• Given information:

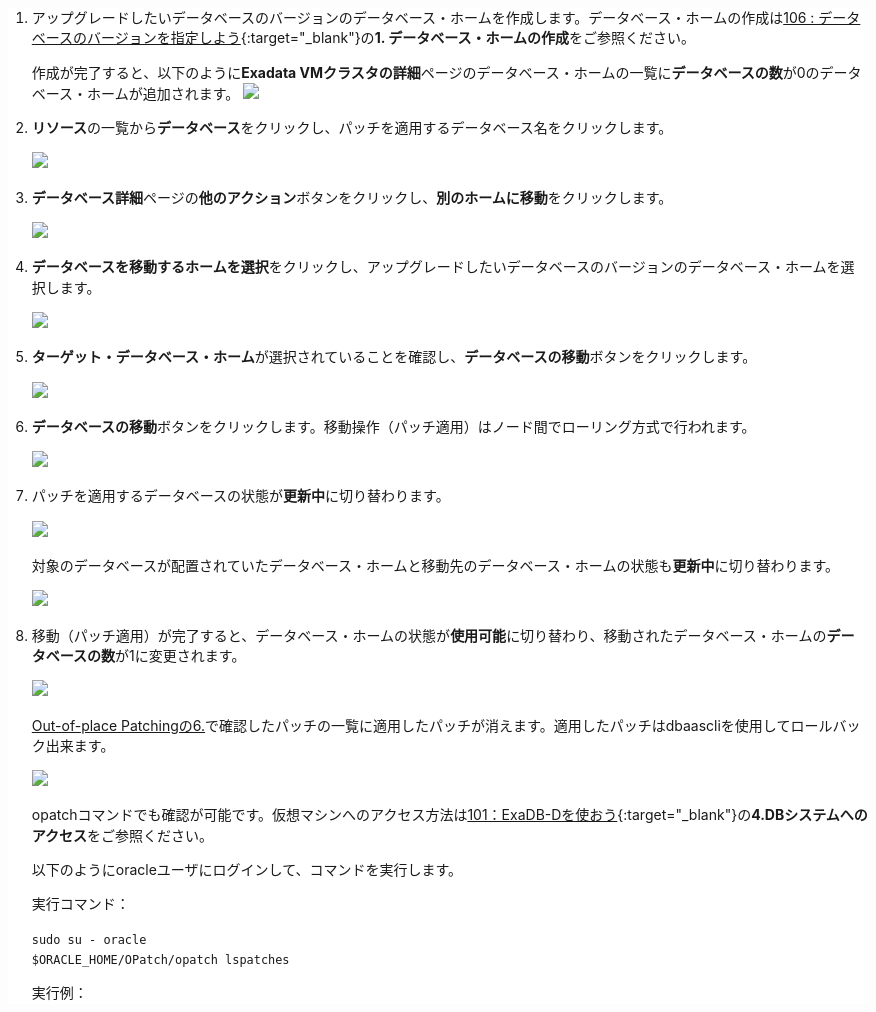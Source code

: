 1. アップグレードしたいデータベースのバージョンのデータベース・ホームを作成します。データベース・ホームの作成は[106 : データベースのバージョンを指定しよう](/ocitutorials/exadbd/exadb-d106-dbversion){:target="_blank"}の**1. データベース・ホームの作成**をご参照ください。

    作成が完了すると、以下のように**Exadata VMクラスタの詳細**ページのデータベース・ホームの一覧に**データベースの数**が0のデータベース・ホームが追加されます。
    ![](2023-03-31-23-24-12.png)

1. **リソース**の一覧から**データベース**をクリックし、パッチを適用するデータベース名をクリックします。

    ![](2023-03-31-23-28-54.png)

1. **データベース詳細**ページの**他のアクション**ボタンをクリックし、**別のホームに移動**をクリックします。

    ![](2023-03-31-23-30-52.png)

1. **データベースを移動するホームを選択**をクリックし、アップグレードしたいデータベースのバージョンのデータベース・ホームを選択します。

    ![](2023-03-31-23-34-41.png)

1. **ターゲット・データベース・ホーム**が選択されていることを確認し、**データベースの移動**ボタンをクリックします。

    ![](2023-03-31-23-36-33.png)

1. **データベースの移動**ボタンをクリックします。移動操作（パッチ適用）はノード間でローリング方式で行われます。

    ![](2023-03-31-23-37-20.png)

1. パッチを適用するデータベースの状態が**更新中**に切り替わります。

    ![](2023-03-31-23-39-30.png)

    対象のデータベースが配置されていたデータベース・ホームと移動先のデータベース・ホームの状態も**更新中**に切り替わります。

    ![](2023-03-31-23-41-16.png)

1. 移動（パッチ適用）が完了すると、データベース・ホームの状態が**使用可能**に切り替わり、移動されたデータベース・ホームの**データベースの数**が1に変更されます。

    ![](2023-03-31-23-42-58.png)

    [Out-of-place Patchingの6.](#anchor2-6)で確認したパッチの一覧に適用したパッチが消えます。適用したパッチはdbaascliを使用してロールバック出来ます。

    ![](2023-03-31-23-50-17.png)

    opatchコマンドでも確認が可能です。仮想マシンへのアクセス方法は[101：ExaDB-Dを使おう](/ocitutorials/exadbd/exadb-d101-create-exadb-d/){:target="_blank"}の**4.DBシステムへのアクセス**をご参照ください。

    以下のようにoracleユーザにログインして、コマンドを実行します。

    実行コマンド：

    ```
    sudo su - oracle
    $ORACLE_HOME/OPatch/opatch lspatches
    ```

    実行例：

• Exercise aim:
Every line above that includes the string "パッチ適用" should be counted, and the answer should be that number only.

• Solution for this exercise:
2